Orbital integral for matrix coefficients

Question

I am currently aiming at estimating orbital integrals. Maybe surprizingly, I hope for some help in the compact case (ramified places), in proving the usual formula

$$O_\gamma(f) = \int_G f(x^{-1}\gamma x)dx = \Theta_\pi(\gamma) dim(\pi)^{-1}$$

where $f$ is a suitably normalized matrix coefficient for $\pi$. There are general proofs of this fact (for instance in Arthur or Kottwitz, using Peter-Weyl theorem or properties of supercuspidal representations), yet I would rather find an easiest way to do so in the compact case.

For instance, it is quite easy to prove

$$O_\gamma(f) = \Theta_\pi (f) \Theta_\pi (\gamma)$$

so is there any way to see that $\Theta_\pi(f) = dim(\pi)^{-1}$ (if true) ?
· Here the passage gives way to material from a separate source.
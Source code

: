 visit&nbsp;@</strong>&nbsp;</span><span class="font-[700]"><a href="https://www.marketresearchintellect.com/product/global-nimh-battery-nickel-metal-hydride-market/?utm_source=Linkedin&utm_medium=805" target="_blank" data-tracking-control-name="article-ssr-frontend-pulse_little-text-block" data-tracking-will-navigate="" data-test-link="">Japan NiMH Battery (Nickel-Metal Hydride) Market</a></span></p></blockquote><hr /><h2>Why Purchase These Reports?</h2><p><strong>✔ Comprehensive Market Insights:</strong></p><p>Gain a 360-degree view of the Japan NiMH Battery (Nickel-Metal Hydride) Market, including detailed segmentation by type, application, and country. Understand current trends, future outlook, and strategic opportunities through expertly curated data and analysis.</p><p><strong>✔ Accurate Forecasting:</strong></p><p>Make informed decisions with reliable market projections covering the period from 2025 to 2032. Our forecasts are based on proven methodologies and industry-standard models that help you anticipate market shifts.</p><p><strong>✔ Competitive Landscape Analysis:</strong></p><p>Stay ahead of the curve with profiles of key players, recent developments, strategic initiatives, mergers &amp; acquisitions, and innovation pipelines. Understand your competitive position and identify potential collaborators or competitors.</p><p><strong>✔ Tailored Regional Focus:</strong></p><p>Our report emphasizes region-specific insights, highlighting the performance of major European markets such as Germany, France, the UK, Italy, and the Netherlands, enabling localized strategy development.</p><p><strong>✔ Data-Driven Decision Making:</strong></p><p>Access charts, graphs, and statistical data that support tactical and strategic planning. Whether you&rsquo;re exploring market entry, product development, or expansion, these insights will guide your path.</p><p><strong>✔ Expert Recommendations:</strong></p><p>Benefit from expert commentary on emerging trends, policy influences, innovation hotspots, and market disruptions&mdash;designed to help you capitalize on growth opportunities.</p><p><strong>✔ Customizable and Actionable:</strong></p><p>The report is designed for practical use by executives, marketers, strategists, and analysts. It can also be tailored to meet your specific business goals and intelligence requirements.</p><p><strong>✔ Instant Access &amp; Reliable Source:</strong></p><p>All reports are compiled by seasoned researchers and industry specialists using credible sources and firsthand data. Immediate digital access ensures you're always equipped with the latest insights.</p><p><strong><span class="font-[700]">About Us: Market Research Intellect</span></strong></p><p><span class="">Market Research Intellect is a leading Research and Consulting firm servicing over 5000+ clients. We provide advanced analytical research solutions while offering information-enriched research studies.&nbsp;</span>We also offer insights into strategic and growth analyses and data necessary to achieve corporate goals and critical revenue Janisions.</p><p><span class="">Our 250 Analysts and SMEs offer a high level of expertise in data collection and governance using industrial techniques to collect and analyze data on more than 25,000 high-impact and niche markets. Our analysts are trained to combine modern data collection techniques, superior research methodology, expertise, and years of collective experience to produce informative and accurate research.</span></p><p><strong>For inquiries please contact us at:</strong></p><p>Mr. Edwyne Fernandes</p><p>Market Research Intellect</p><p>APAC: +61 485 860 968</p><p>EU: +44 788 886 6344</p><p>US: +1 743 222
Thank you in advance for any clue or reference.

Answer 1

You said in comments that you are OK with using orthogonality of matrix coefficients, but let's suppose you changed your mind. Let $\langle\cdot, \cdot\rangle$ be a $G$-invariant pairing on the space $V$ of $\pi$, and let $\mathrm dg$ be the Haar measure on $G$ normalised to give it total mass $1$. What follows is all very standard, so I assume it's not what you want, but let's have something out here so that you can clarify where it falls short.

Note that, for each $b, w \in V$, we have that $v \otimes v' \mapsto {\displaystyle\int} \langle g b, v'\rangle\cdot\overline{\langle g w, v\rangle}\mathrm dg$ is an element of $\operatorname{Hom}_G(V \otimes V, \mathbb C)$, hence, by Schur's lemma, a scalar multiple of $\langle\cdot, \cdot\rangle$; and that the map sending $b \otimes w$ to this scalar is itself is an element of $\operatorname{Hom}_G(V \otimes V, \mathbb C)$, hence again a scalar multiple of $\langle\cdot, \cdot\rangle$. Call this scalar $c$. (Note the illustration of Yemon Choi's claim that Schur's lemma lies at the bottom of everything!)

Now $$ \Theta_\pi(g) = \sum_{b \in B} \langle g b, b\rangle, $$ where $B$ is an orthonormal basis of the space $V$ of $\pi$; so, if we write $f_{v, w}$ for the matrix coefficient $g \mapsto \langle v, g w\rangle$, then \begin{align*} \Theta_\pi(f_{v, w}) & {}= \sum_{b \in B} \int \langle g b, b\rangle\cdot\langle v, g w\rangle\mathrm dg \\ & {}= \sum_{b \in B} \int \langle g b, b\rangle\cdot\overline{\langle g w, v\rangle}\mathrm dg \\ & {}= \sum_{b \in B} c\langle b, w\rangle\cdot\overline{\langle b, v\rangle} \\ & {}= c\langle v, w\rangle = c f_{v, w}(1). \end{align*} On the other hand, \begin{align*} f_{v, w}(1) & {}= \int \langle g v, g w\rangle\mathrm dg \\ & {}= \int \sum_{b \in B} \langle g v, b\rangle\cdot\overline{\langle g w, b\rangle}\mathrm dg \\ & {}= \sum_{b \in B} c\langle v, w\rangle\cdot\langle b, b\rangle \\ & {}= c\cdot\lvert B\rvert\cdot f_{v, w}(1) = c\cdot\dim(\pi)f_{v, w}(1). \end{align*} Since this is true for all $v, w \in V$, we have that $c = \dim(\pi)^{-1}$.